About this task: What is the number of lines in the data holding the word "compatibility"? Give that number by itself.
■ ■ ■
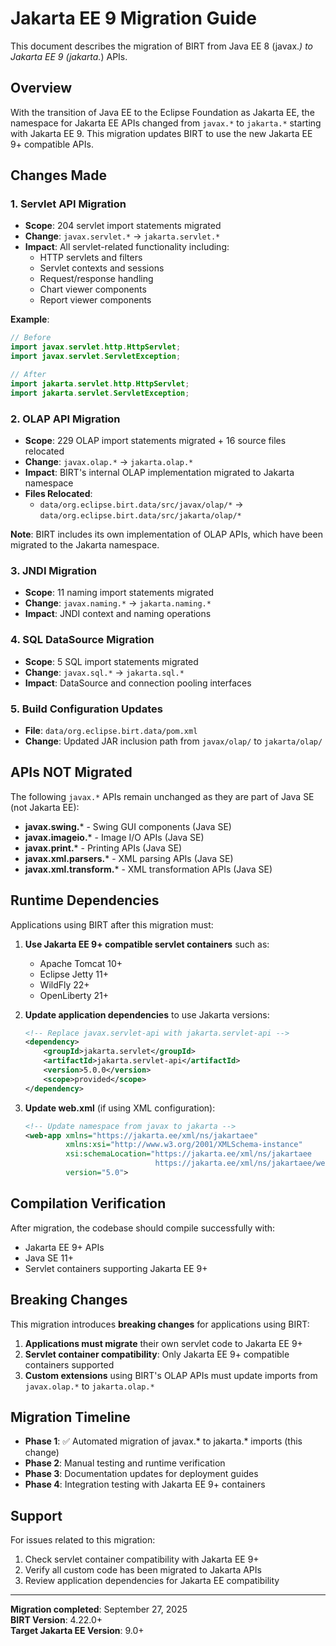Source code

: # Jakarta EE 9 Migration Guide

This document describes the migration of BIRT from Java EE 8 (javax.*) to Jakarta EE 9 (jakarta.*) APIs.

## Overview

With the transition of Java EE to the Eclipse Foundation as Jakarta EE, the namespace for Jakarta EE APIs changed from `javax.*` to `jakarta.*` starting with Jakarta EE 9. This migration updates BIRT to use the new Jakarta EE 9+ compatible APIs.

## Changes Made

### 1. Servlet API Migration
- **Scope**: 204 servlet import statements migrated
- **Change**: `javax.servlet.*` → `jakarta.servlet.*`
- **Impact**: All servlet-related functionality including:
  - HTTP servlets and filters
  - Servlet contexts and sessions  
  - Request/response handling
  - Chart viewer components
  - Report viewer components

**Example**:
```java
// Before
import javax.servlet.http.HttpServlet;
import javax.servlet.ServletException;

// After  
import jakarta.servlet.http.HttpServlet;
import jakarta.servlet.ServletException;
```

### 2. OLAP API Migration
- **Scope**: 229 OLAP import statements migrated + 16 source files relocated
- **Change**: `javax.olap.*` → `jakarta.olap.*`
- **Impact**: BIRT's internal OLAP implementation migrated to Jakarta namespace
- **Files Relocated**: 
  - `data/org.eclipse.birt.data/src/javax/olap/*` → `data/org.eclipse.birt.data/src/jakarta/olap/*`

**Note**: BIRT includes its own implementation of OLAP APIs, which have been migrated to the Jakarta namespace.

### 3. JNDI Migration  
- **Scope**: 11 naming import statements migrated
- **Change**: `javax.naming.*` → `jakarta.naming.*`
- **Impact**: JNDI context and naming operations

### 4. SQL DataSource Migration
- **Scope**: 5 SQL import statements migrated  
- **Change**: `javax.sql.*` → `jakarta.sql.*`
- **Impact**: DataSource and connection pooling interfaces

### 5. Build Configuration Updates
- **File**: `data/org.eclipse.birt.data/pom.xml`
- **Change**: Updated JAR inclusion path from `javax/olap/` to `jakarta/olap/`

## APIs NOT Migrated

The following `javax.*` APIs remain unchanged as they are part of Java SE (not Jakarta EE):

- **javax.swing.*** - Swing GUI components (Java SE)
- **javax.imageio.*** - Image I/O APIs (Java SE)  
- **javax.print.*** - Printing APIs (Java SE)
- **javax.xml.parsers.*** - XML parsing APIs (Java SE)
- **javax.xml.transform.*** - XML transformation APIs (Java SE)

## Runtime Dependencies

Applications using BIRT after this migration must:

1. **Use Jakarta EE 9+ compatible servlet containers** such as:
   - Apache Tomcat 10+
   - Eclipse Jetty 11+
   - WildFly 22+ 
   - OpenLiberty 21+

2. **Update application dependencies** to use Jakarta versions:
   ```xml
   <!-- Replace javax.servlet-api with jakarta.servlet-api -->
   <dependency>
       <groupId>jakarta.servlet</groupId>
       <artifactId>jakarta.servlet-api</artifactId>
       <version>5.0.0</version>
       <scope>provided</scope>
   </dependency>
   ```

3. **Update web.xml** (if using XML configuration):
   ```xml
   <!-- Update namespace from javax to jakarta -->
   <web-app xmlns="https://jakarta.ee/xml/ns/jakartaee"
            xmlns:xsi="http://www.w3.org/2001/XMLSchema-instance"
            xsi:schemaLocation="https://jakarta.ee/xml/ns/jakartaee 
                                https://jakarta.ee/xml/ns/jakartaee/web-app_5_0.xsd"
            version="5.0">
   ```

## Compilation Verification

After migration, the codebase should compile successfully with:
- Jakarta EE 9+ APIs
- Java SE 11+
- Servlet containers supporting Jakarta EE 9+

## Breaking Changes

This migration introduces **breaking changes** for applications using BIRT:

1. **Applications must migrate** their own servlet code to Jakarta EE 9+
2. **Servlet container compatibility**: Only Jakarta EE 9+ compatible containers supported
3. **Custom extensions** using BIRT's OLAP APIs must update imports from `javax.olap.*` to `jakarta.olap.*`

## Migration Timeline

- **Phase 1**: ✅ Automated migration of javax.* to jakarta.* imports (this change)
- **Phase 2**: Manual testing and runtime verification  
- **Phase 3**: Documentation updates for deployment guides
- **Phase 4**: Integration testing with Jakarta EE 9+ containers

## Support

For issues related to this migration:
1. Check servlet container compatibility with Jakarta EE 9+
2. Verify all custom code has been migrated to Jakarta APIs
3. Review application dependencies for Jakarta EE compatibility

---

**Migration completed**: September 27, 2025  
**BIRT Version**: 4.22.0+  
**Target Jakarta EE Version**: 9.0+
■ ■ ■
Solution to this exercise: 3